UbiSoft – Duke Nukem Manhattan Project review

Come get some
Photo of UbiSoft – Duke Nukem Manhattan Project
£19.99

While the wait for Duke Nukem Forever appears to be just that – forever – the king of PC-based blasting and babe-rescuing action has taken a pit stop to star in his very own platform game. Yes, a platformer, not something we see much of on the PC these days.

As usual it involves a dastardly futuristic plot. A madman by the name of Mech Morphix has swamped New York in radioactive goo called GLOPP, which must be tidied up. Naturally, there are many fiendish mutated creatures to face, not to mention more large-breasted women than your average Russ Meyer film to be rescued. And they’re all simperingly pathetic in classic tongue-in-cheek Duke style.

It’s a very standard formula really. Jump from rooftop to rooftop, gunning the enemy down with a large arsenal of weapons, or flying-kicking them aside if you prefer the personal touch, while you collect key cards to advance to locked areas and defuse any GLOPP bombs you find. Ultimately of course, the final showdown will be with Mr Morphix.

There are eight episodes or levels to play through in total, divided into a number of sub-sections with the obligatory bosses to beat at the end. Your leapin’-and-shootin’ actions can be controlled with either a joypad or a mouse and keyboard combination; the latter works surprisingly well for a platformer.

The control system is really well implemented on the whole, and you need to master certain elements like double jumps, which allow you to leap further and higher. Preferably planting a flying kick in a pig cop’s face at the end of it (and yes, the cops are mutated pigs).

As well as a whole lot of blasting there’s some puzzling too. Certain sections require a bit of thought, such as spotting a small crack in the floor and detonating a pipe bomb on it, creating a hole you can climb through. There’s a decent amount of variety in the gameplay, as you get to dodge cars, play with jetpacks and all sorts throughout the levels.

Perhaps the most entertaining sections though are the end of level bosses, which are gargantuan confrontations. The first of these is a massive black helicopter, swooping overhead, which needs to be shot in strategic locations (in typical arcade style), first from the roof of a building and then from a rope ladder dangled from the ‘copter. Adrenaline pumping stuff…
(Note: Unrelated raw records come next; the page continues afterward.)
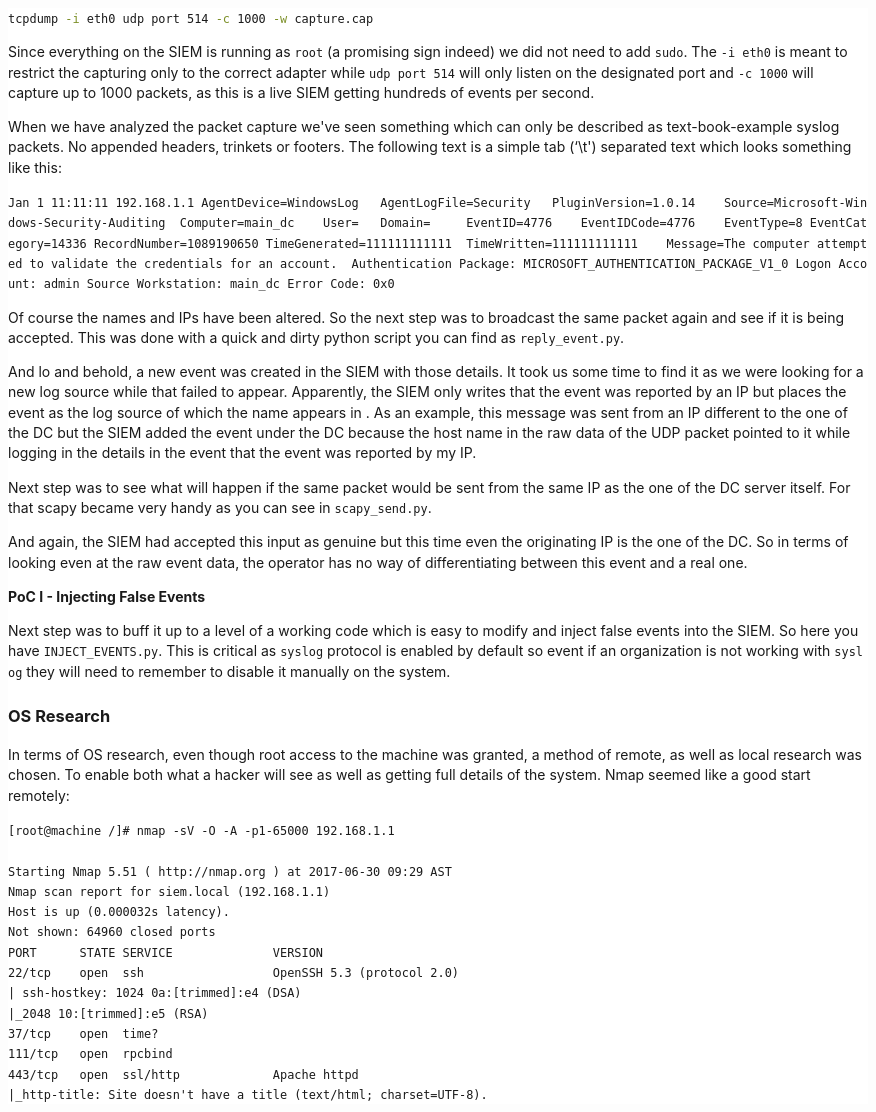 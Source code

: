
 ```bash
tcpdump -i eth0 udp port 514 -c 1000 -w capture.cap
```

Since everything on the SIEM is running as `root` (a promising sign indeed) we did not need to add `sudo`. The `-i eth0` is meant to restrict the capturing only to the correct adapter while `udp port 514` will only listen on the designated port and `-c 1000` will capture up to 1000 packets, as this is a live SIEM getting hundreds of events per second.

When we have analyzed the packet capture we've seen something which can only be described as text-book-example syslog packets. No appended headers, trinkets or footers. The following text is a simple tab (‘\t') separated text which looks something like this:

```
Jan 1 11:11:11 192.168.1.1 AgentDevice=WindowsLog	AgentLogFile=Security	PluginVersion=1.0.14	Source=Microsoft-Windows-Security-Auditing	Computer=main_dc	User= 	Domain= 	EventID=4776	EventIDCode=4776	EventType=8	EventCategory=14336	RecordNumber=1089190650	TimeGenerated=111111111111	TimeWritten=111111111111	Message=The computer attempted to validate the credentials for an account.  Authentication Package: MICROSOFT_AUTHENTICATION_PACKAGE_V1_0 Logon Account: admin Source Workstation: main_dc Error Code: 0x0
```

Of course the names and IPs have been altered.
So the next step was to broadcast the same packet again and see if it is being accepted. This was done with a quick and dirty python script you can find as `reply_event.py`.

And lo and behold, a new event was created in the SIEM with those details. It took us some time to find it as we were looking for a new log source while that failed to appear. Apparently, the SIEM only writes that the event was reported by an IP but places the event as the log source of which the name appears in . As an example, this message was sent from an IP different to the one of the DC but the SIEM added the event under the DC because the host name in the raw data of the UDP packet pointed to it while logging in the details in the event that the event was reported by my IP.

Next step was to see what will happen if the same packet would be sent from the same IP as the one of the DC server itself. For that scapy became very handy as you can see in `scapy_send.py`.

And again, the SIEM had accepted this input as genuine but this time even the originating IP is the one of the DC. So in terms of looking even at the raw event data, the operator has no way of differentiating between this event and a real one.

**PoC I - Injecting False Events**

Next step was to buff it up to a level of a working code which is easy to modify and inject false events into the SIEM. So here you have `INJECT_EVENTS.py`. This is critical as `syslog` protocol is enabled by default so event if an organization is not working with `syslog` they will need to remember to disable it manually on the system.

### OS Research

In terms of OS research, even though root access to the machine was granted, a method of remote, as well as local research was chosen. To enable both what a hacker will see as well as getting full details of the system.
Nmap seemed like a good start remotely:

```
[root@machine /]# nmap -sV -O -A -p1-65000 192.168.1.1

Starting Nmap 5.51 ( http://nmap.org ) at 2017-06-30 09:29 AST
Nmap scan report for siem.local (192.168.1.1)
Host is up (0.000032s latency).
Not shown: 64960 closed ports
PORT      STATE SERVICE              VERSION
22/tcp    open  ssh                  OpenSSH 5.3 (protocol 2.0)
| ssh-hostkey: 1024 0a:[trimmed]:e4 (DSA)
|_2048 10:[trimmed]:e5 (RSA)
37/tcp    open  time?
111/tcp   open  rpcbind
443/tcp   open  ssl/http             Apache httpd
|_http-title: Site doesn't have a title (text/html; charset=UTF-8).
``` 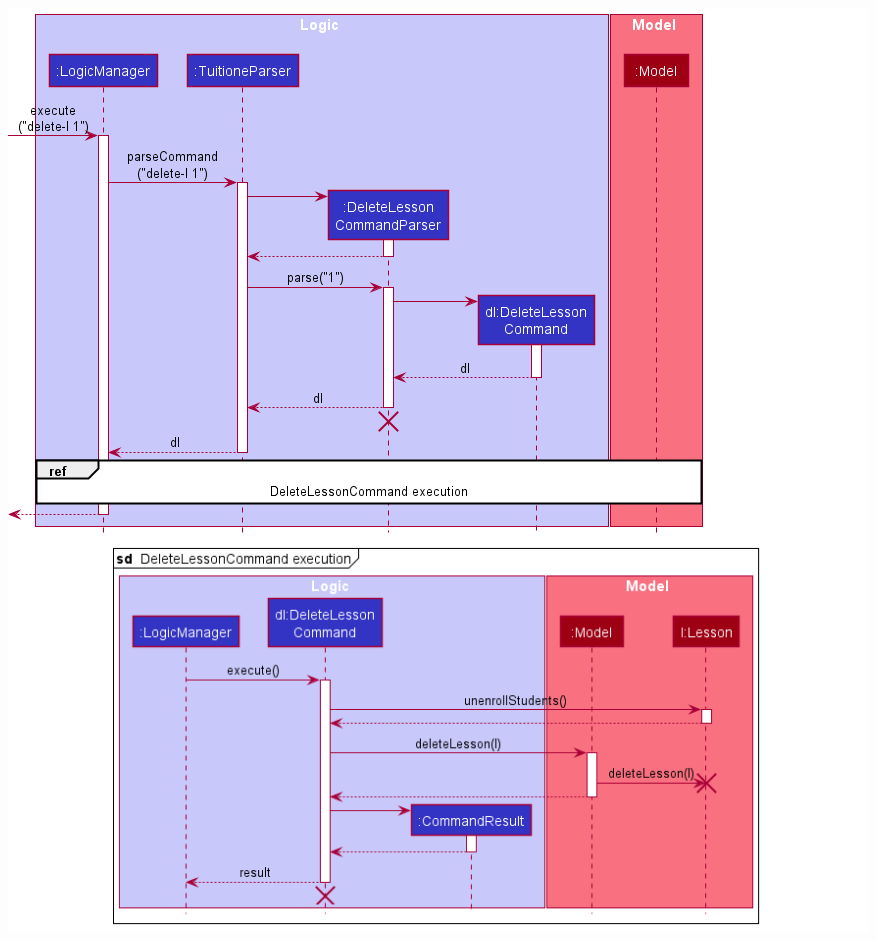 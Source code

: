 <img alt="DeleteLessonSequenceDiagram0" src="images/DeveloperGuideImage/DeleteLessonSequenceDiagram0.png"/>
</center>

<center>
<img alt="DeleteLessonSequenceDiagram1" src="images/DeveloperGuideImage/DeleteLessonSequenceDiagram1.png" width="650"/>
</center>
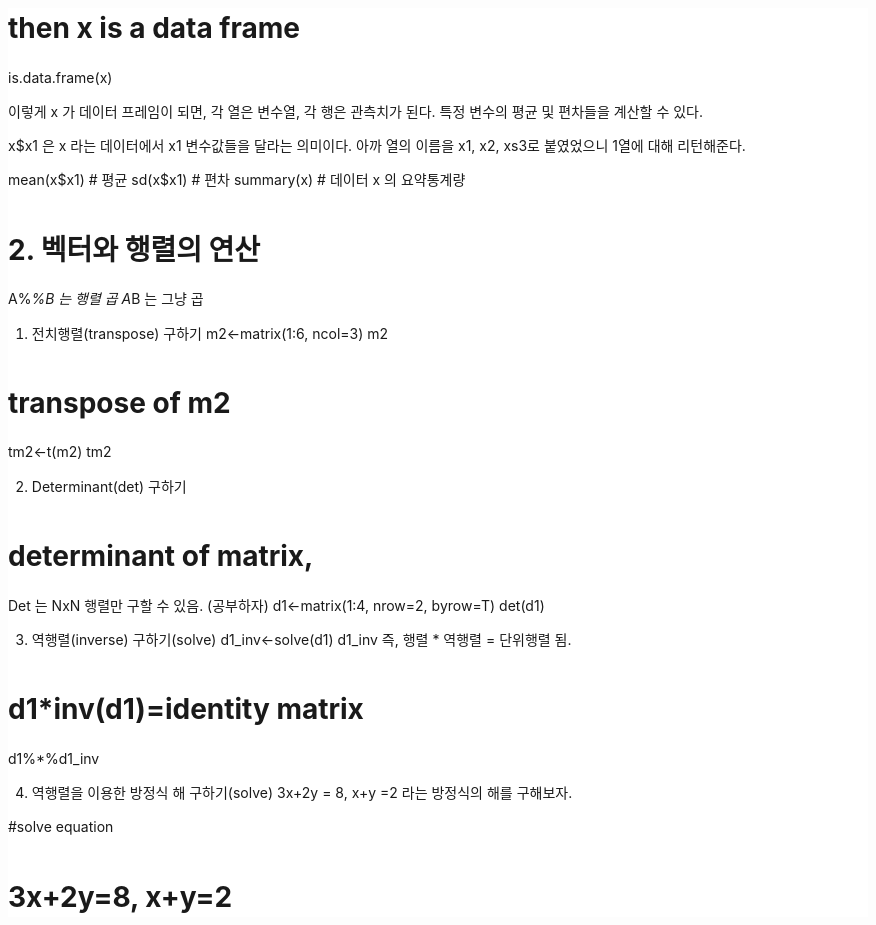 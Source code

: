 # then x is a data frame

is.data.frame(x)

이렇게 x 가 데이터 프레임이 되면, 각 열은 변수열, 각 행은 관측치가 된다.
특정 변수의 평균 및 편차들을 계산할 수 있다.

x\$x1 은 x 라는 데이터에서 x1 변수값들을 달라는 의미이다. 아까 열의 이름을 x1, x2, xs3로 붙였었으니 1열에 대해 리턴해준다.

mean(x$x1) # 평균
sd(x$x1) # 편차
summary(x) # 데이터 x 의 요약통계량

# 2. 벡터와 행렬의 연산

A%*%B 는 행렬 곱
A*B 는 그냥 곱

1. 전치행렬(transpose) 구하기
   m2<-matrix(1:6, ncol=3)
   m2

# transpose of m2

tm2<-t(m2)
tm2

2. Determinant(det) 구하기

# determinant of matrix,

Det 는 NxN 행렬만 구할 수 있음. (공부하자)
d1<-matrix(1:4, nrow=2, byrow=T)
det(d1)

3. 역행렬(inverse) 구하기(solve)
   d1_inv<-solve(d1)
   d1_inv
   즉, 행렬 \* 역행렬 = 단위행렬 됨.

# d1\*inv(d1)=identity matrix

d1%\*%d1_inv

4. 역행렬을 이용한 방정식 해 구하기(solve)
   3x+2y = 8, x+y =2 라는 방정식의 해를 구해보자.

#solve equation

# 3x+2y=8, x+y=2
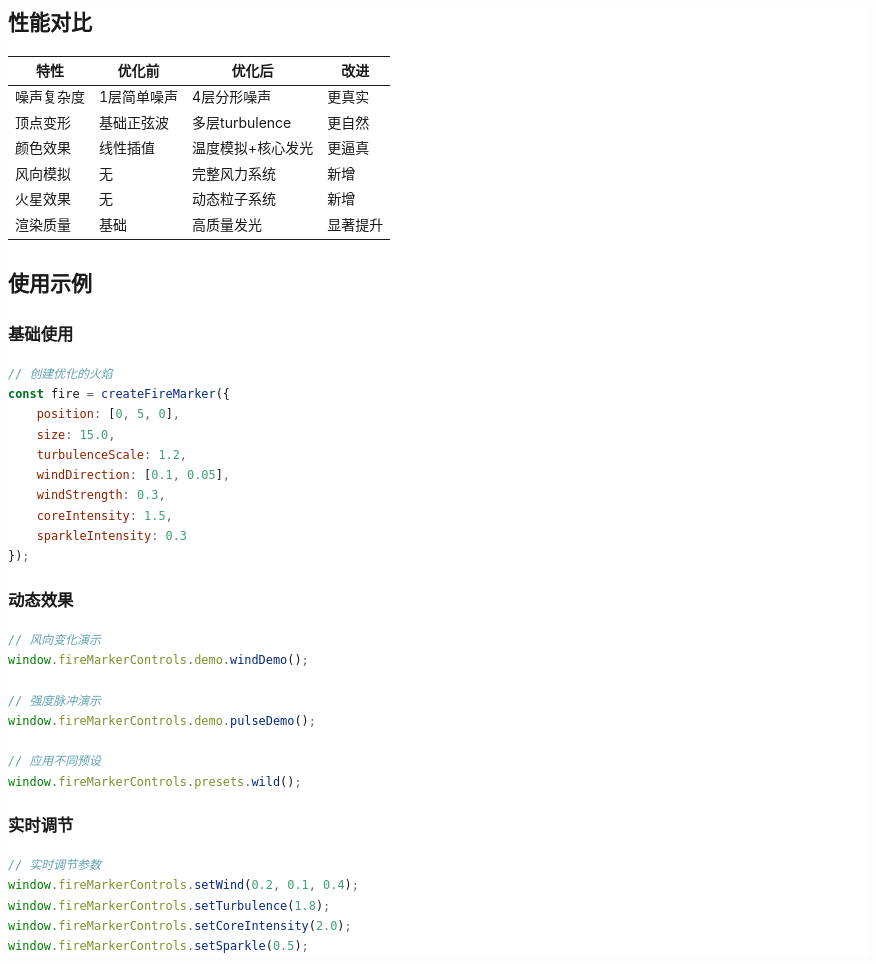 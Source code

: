 ## 性能对比

| 特性 | 优化前 | 优化后 | 改进 |
|------|--------|--------|------|
| 噪声复杂度 | 1层简单噪声 | 4层分形噪声 | 更真实 |
| 顶点变形 | 基础正弦波 | 多层turbulence | 更自然 |
| 颜色效果 | 线性插值 | 温度模拟+核心发光 | 更逼真 |
| 风向模拟 | 无 | 完整风力系统 | 新增 |
| 火星效果 | 无 | 动态粒子系统 | 新增 |
| 渲染质量 | 基础 | 高质量发光 | 显著提升 |

## 使用示例

### 基础使用
```javascript
// 创建优化的火焰
const fire = createFireMarker({
    position: [0, 5, 0],
    size: 15.0,
    turbulenceScale: 1.2,
    windDirection: [0.1, 0.05],
    windStrength: 0.3,
    coreIntensity: 1.5,
    sparkleIntensity: 0.3
});
```

### 动态效果
```javascript
// 风向变化演示
window.fireMarkerControls.demo.windDemo();

// 强度脉冲演示
window.fireMarkerControls.demo.pulseDemo();

// 应用不同预设
window.fireMarkerControls.presets.wild();
```

### 实时调节
```javascript
// 实时调节参数
window.fireMarkerControls.setWind(0.2, 0.1, 0.4);
window.fireMarkerControls.setTurbulence(1.8);
window.fireMarkerControls.setCoreIntensity(2.0);
window.fireMarkerControls.setSparkle(0.5);
```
Our only real complaints about Manhattan Project are the fact that the levels do get a bit “samey” in places, and the save system can go awry. You can only quick-save the game during a level and at times the auto-save function automatically saves over your last quick-save – still with us? – essentially meaning you can be left low on health in a bad spot with nowhere to load back to but the start of the level. Permission to gnash teeth and bang head on desk granted.

Company: UbiSoft


Verdict
This is almost like a step back in time; an honest, unpretentious platform action affair with liberal tongue-in-cheek humour from the Duke. It looks good and plays well enough, with a cheap price tag acknowledging the fact that it's no work of computer gaming art. It's cheap and fun, like a can of super-strength cider... though it does have flaws, most notably the annoying save system (the game, not the cider).